Stories include some of “Canada’s greatest leaders, bravest defenders, and most creative innovators,” from the nation’s first flight in 1909 to its first and future orbit of the moon in 2026. Here, Diamond highlights just a few of those tales.

Jeremy Diamond, the RCAF Foundation’s founding CEO, says “there’s an opportunity through the book to see what most interests young readers.”
On the origins of Aviation Nation
We developed a coffee table-style book in time for the centennial called Pathway to the Stars, boasting over 100 stories for the 100 years of the air force.
It has since become a national bestseller. We’ve sold almost 10,000 copies in the last 15 months, but as we started to speak to some of the public, we realized that we could build on something geared more toward a younger audience. Not a lot of 10-year-olds, at least to my knowledge, are picking up and reading coffee books.
We wanted to create a complementary version of Pathway called Aviation Nation. It takes 65 of those stories—people, events, and machines—from the RCAF and, more broadly, the aviation history of Canada and turns them into something more accessible for those younger audiences. We worked with a professional illustrator to create amazing and beautiful illustrations of each of these stories.
But it also goes further than that in two ways. One was to build learning tools out of it. So, teachers can pick up a student workbook or resource guide and connect stories in the book with the curriculum. For this, we worked with the Faculty of Education at Laurier University to create these free, high-quality learning tools.
The second thing to complement the book was creating digital content. We decided to make short videos, animations, and bite-sized histories. You want to learn about the Avro Arrow, but you’re 10 years old? The chances are you’re not going to read a 300-page book about it. But our videos are compact histories for younger people.
On his hopes for the book
We wanted it to be very accessible to both young girls and young boys. It was very purposeful that many of the stories in Pathway to the Stars and then Aviation Nation explore the unknown and the underrepresented. The impact of women in Canadian aviation history, for example, is significant and impressive, while not being told enough. We’re talking [WW II-era aeronautical engineer] Elsie MacGill. We’re talking [groundbreaking search-and-rescue technician] Tammy Negraeff. And we’re talking [aerospace engineer] Nancy Tremblay. They’re all in the book for doing incredible things against incredible odds.
To know a young girl is reading those stories, and hopefully, or possibly, or I’d like to think probably being inspired by those women of their time, pioneers as we see them today, is one of the main objectives of our book. And we’re already seeing it.
Equally, when we tend to talk about the air force, and aviation as a whole, we often highlight the pilots. But very few people in the air force today and over the history of the air force have been pilots. There are so many other aspects of aviation. And there’s an opportunity through the book to see what most interests young readers.

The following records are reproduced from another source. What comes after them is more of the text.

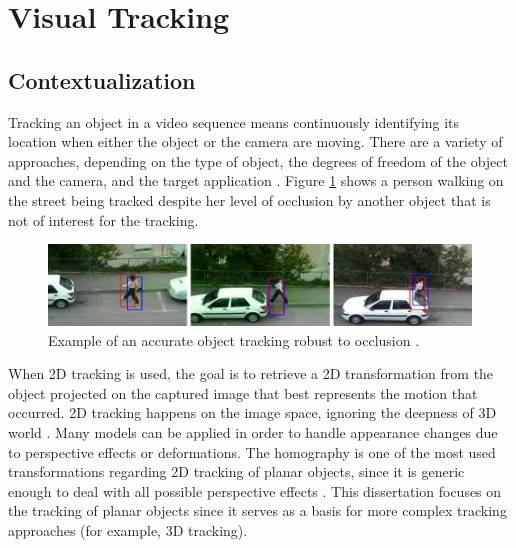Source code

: 

\section{Visual Tracking} %
\label{sec:basic_concepts:visual_tracking}

\subsection{Contextualization} %
\label{sub:basic_concepts:visual_tracking:contextualization}

Tracking an object in a video sequence means continuously identifying its location when either the object or the camera are moving. There are a variety of approaches, depending on the type of object, the degrees of freedom of the object and the camera, and the target application \cite{Lepetit2005,Teichrieb2007}. Figure \ref{figure:tracking_occlusion} shows a person walking on the street being tracked despite her level of occlusion by another object that is not of interest for the tracking.

\begin{figure}[!htb]
  \centering
  \includegraphics[width=\linewidth]{chapters/basic_concepts/tracking_occlusion.png}
  \caption{Example of an accurate object tracking robust to occlusion \cite{Jia2012}.}
  \label{figure:tracking_occlusion}
\end{figure}

When 2D tracking is used, the goal is to retrieve a 2D transformation from the object projected on the captured image that best represents the motion that occurred. 2D tracking happens on the image space, ignoring the deepness of 3D world \cite{Li2008}. Many models can be applied in order to handle appearance changes due to perspective effects or deformations. The homography is one of the most used transformations regarding 2D tracking of planar objects, since it is generic enough to deal with all possible perspective effects \cite{CMei2008}. This dissertation focuses on the tracking of planar objects since it serves as a basis for more complex tracking approaches (for example, 3D tracking).

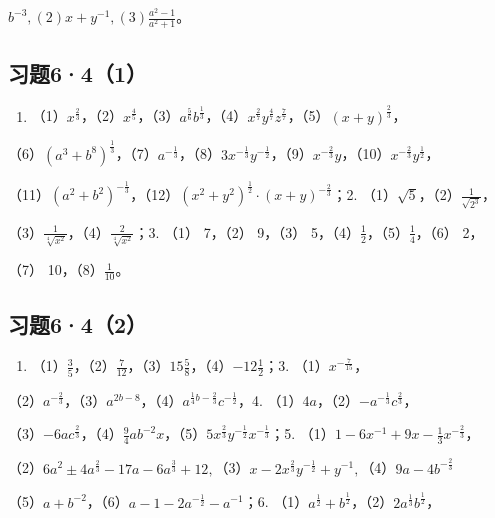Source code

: \(b^{-3}, (2) x + y^{-1}, (3) \frac{a^2 - 1}{a^2 + 1}\)。

\subsection{习题6·4（1）}

\begin{enumerate}
\item
  （1）\(x^{\frac{2}{3}}\)，（2）\(x^{\frac{4}{5}}\)，（3）\(a^{\frac{5}{6}}b^{\frac{1}{3}}\)，（4）\(x^{\frac{2}{7}}y^{\frac{4}{7}}z^{\frac{7}{7}}\)，（5）\((x + y)^{\frac{2}{3}}\)，
\end{enumerate}

（6）\((a^3 + b^8)^{\frac{1}{3}}\)，（7）\(a^{-\frac{1}{3}}\)，（8）\(3x^{-\frac{1}{3}}y^{-\frac{1}{2}}\)，（9）\(x^{-\frac{2}{3}}y\)，（10）\(x^{-\frac{2}{3}}y^{\frac{1}{2}}\)，

（11）\((a^2 + b^2)^{-\frac{1}{3}}\)，（12）\((x^2 + y^2)^{\frac{1}{2}} \cdot (x + y)^{-\frac{2}{3}}\)；2.
（1）\(\sqrt{5}\)，（2）\(\frac{1}{\sqrt{2^3}}\)，

（3）\(\frac{1}{\sqrt[4]{x^2}}\)，（4）\(\frac{2}{\sqrt[4]{x^2}}\)；3.
（1） 7，（2） 9，（3）
5，（4）\(\frac{1}{2}\)，（5）\(\frac{1}{4}\)，（6） 2，

（7） 10，（8）\(\frac{1}{10}\)。

\subsection{习题6·4（2）}

\begin{enumerate}[start=2]
\item
  （1）\(\frac{3}{5}\)，（2）\(\frac{7}{12}\)，（3）\(15\frac{5}{8}\)，（4）\(-12\frac{1}{2}\)；3.
  （1）\(x^{-\frac{7}{15}}\)，
\end{enumerate}

（2）\(a^{-\frac{2}{3}}\)，（3）\(a^{2b - 8}\)，（4）\(a^{\frac{1}{4}b - \frac{2}{3}}c^{-\frac{1}{2}}\)，4.
（1）\(4a\)，（2）\(-a^{-\frac{1}{3}}c^{\frac{2}{3}}\)，

（3）\(-6ac^{\frac{2}{3}}\)，（4）\(\frac{9}{4}ab^{-2}x\)，（5）\(5x^{\frac{2}{3}}y^{-\frac{1}{2}}x^{-\frac{1}{3}}\)；5.
（1）\(1 - 6x^{-1} + 9x - \frac{1}{3}x^{-\frac{2}{3}}\)，

（2）\(6a^{2} \pm 4a^{\frac{2}{3}} - 17a - 6a^{\frac{3}{3}} + 12,\)（3）\(x - 2x^{\frac{2}{3}}y^{-\frac{1}{2}} + y^{-1},\)（4）\(9a - 4b^{-\frac{2}{3}}\)

（5）\(a + b^{-2}\)，（6）\(a - 1 - 2a^{-\frac{1}{2}} - a^{-1}\)；6.
（1）\(a^{\frac{1}{2}} + b^{\frac{1}{2}}\)，（2）\(2a^{\frac{1}{3}}b^{\frac{1}{2}}\)，

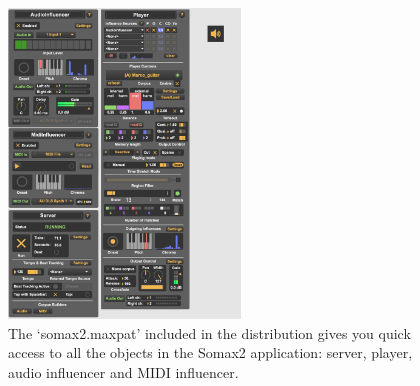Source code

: \begin{figure}[H]
    \centering        
 	\includegraphics[width=0.55\textwidth]{img/somax2.png}
    \caption{The `somax2.maxpat' included in the distribution gives you quick access to all the objects in the Somax2 application: server, player, audio influencer and MIDI influencer.}
    \label{fig:somax2_ui}
\end{figure}

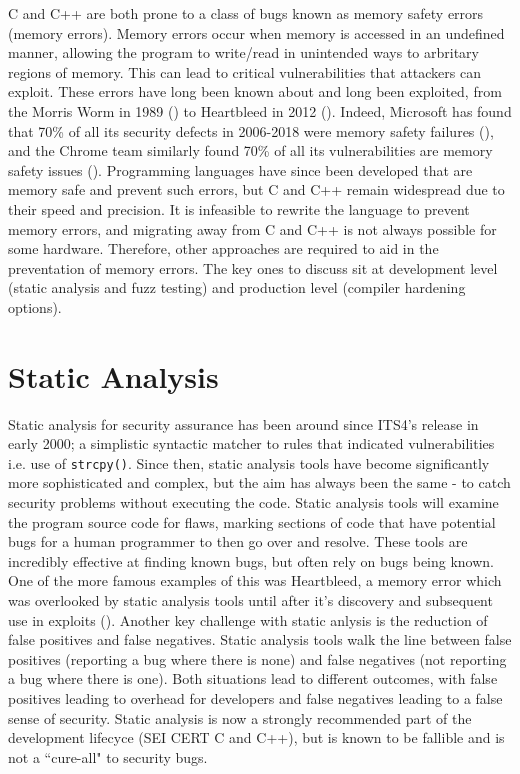C and C++ are both prone to a class of bugs known as memory safety errors (memory errors). 
Memory errors occur when memory is accessed in an undefined manner, allowing the program to write/read in unintended ways to arbritary regions of memory.
This can lead to critical vulnerabilities that attackers can exploit. 
These errors have long been known about and long been exploited, from the Morris Worm in 1989 (\cite{don1989morris}) to Heartbleed in 2012 (\cite{giac2014heartbleed}).
Indeed, Microsoft has found that 70\% of all its security defects in 2006-2018 were memory safety failures  (\cite{microsoft70}), and the Chrome team similarly found 70\% of all its vulnerabilities are memory safety issues  (\cite{chrome70}).  %
Programming languages have since been developed that are memory safe and prevent such errors, but C and C++ remain widespread due to their speed and precision. 
It is infeasible to rewrite the language to prevent memory errors, and migrating away from C and C++ is not always possible for some hardware. 
Therefore, other approaches are required to aid in the preventation of memory errors. 
The key ones to discuss sit at development level (static analysis and fuzz testing) and production level (compiler hardening options).

\section{Static Analysis}

Static analysis for security assurance has been around since ITS4's release in early 2000; a simplistic syntactic matcher to rules that indicated vulnerabilities i.e. use of \texttt{strcpy()}\cite{??}.
Since then, static analysis tools have become significantly more sophisticated and complex, but the aim has always been the same - to catch security problems without executing the code. 
Static analysis tools will examine the program source code for flaws, marking sections of code that have potential bugs for a human programmer to then go over and resolve. 
These tools are incredibly effective at finding known bugs, but often rely on bugs being known. 
One of the more famous examples of this was Heartbleed, a memory error which was overlooked by static analysis tools until after it's discovery and subsequent use in exploits (\cite{giac2014heartbleed}).
Another key challenge with static anlysis is the reduction of false positives and false negatives. 
Static analysis tools walk the line between false positives (reporting a bug where there is none) and false negatives (not reporting a bug where there is one). 
Both situations lead to different outcomes, with false positives leading to overhead for developers and false negatives leading to a false sense of security. 
Static analysis is now a strongly recommended part of the development lifecyce (SEI CERT C and C++), but is known to be fallible and is not a ``cure-all" to security bugs.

Fundamentally, I want readers to be inspired. I want them to learn something new, to say, “I didn’t know we did that in Canada,” or “I didn’t know we invented that,” or “I didn’t know that was a Canadian thing.” Maybe it could get a young person interested in something that they never thought about before. Even I must admit that not everybody thinks about planes in the air force, but maybe they do after reading the book. That could be when they realize, “maybe I’ll do that one day.”
Aviation Nation: How Canadians Contributed to Flight and Space Around the World is available now.
This abridged interview has been edited for brevity and clarity.